When Newton created dynamics, he claimed that the phenomena of the universe, especially inertial motion, unfold in an infinite invisible absolute space. In the 19th century, Ernst Mach argued that all motion is relative and advanced the revolutionary idea that inertia does not arise from the guiding effect of absolute space but from the dynamical effect of the entire universe. This idea, now known as Mach’s Principle, was the biggest single stimulus to Einstein’s creation of his general theory of relativity. However, the precise extent to which Mach’s idea is implemented in general relativity has proved to be controversial. This has been a major research topic for me (papers).
The end of time
Closely related to this work is my study of time. Mach remarked “It is utterly beyond our power to measure the changes of things by time. Quite the contrary, time is an abstraction at which we arrive through the changes of things.” Thus, time as such does not exist but only change. Much of my research has been devoted to the implications of this insight. I have shown how, alongside the relativity of motion, the notion of time as change can be built into the foundations of dynamics. In fact, this idea is contained in a hidden form within general relativity.
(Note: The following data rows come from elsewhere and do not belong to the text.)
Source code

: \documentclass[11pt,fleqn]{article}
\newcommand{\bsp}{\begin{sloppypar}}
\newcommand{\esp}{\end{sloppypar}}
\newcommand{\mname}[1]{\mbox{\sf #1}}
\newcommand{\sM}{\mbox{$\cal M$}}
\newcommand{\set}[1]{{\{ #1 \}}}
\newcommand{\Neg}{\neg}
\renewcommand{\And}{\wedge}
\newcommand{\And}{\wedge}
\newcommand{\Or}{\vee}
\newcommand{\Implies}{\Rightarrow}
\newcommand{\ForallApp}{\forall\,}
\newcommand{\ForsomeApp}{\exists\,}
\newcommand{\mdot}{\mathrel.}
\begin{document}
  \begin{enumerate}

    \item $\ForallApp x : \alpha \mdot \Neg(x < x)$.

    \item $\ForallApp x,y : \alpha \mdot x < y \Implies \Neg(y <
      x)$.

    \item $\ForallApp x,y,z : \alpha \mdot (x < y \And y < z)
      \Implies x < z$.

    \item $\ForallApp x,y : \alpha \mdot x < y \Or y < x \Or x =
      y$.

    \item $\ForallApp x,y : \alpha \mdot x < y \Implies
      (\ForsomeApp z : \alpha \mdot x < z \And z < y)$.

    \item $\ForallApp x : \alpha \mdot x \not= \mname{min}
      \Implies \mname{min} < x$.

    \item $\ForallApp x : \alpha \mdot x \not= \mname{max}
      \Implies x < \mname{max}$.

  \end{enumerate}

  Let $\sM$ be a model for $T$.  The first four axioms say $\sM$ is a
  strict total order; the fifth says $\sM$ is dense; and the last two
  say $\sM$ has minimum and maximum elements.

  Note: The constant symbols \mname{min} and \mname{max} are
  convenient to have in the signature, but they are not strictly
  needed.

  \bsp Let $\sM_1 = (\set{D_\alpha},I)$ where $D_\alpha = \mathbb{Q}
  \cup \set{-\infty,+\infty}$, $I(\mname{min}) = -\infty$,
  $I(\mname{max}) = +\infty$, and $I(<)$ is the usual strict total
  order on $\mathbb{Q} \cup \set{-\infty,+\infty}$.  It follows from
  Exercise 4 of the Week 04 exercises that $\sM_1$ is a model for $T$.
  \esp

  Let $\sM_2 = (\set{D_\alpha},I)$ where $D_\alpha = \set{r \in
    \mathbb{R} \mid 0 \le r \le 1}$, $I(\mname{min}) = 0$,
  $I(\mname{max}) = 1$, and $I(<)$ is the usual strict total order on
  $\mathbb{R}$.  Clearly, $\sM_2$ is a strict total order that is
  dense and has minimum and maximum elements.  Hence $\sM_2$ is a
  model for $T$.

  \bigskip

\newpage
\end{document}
Its potential consequences for the yet to be found quantum mechanics of the universe are profound. The quantum universe is likely to be static. Motion and the apparent passage of time may be nothing but very well founded illusions. This is the thesis of The End of Time (books), which is aimed both at the general reader and physicists.
There are several videos available on YouTube in which I present my ideas, including the Dutch television film Killing Time (English with Dutch subtitles), the Spanish film El tiempo no existe, and an interview with Craig Callender, professor of philosophy at the University of San Diego.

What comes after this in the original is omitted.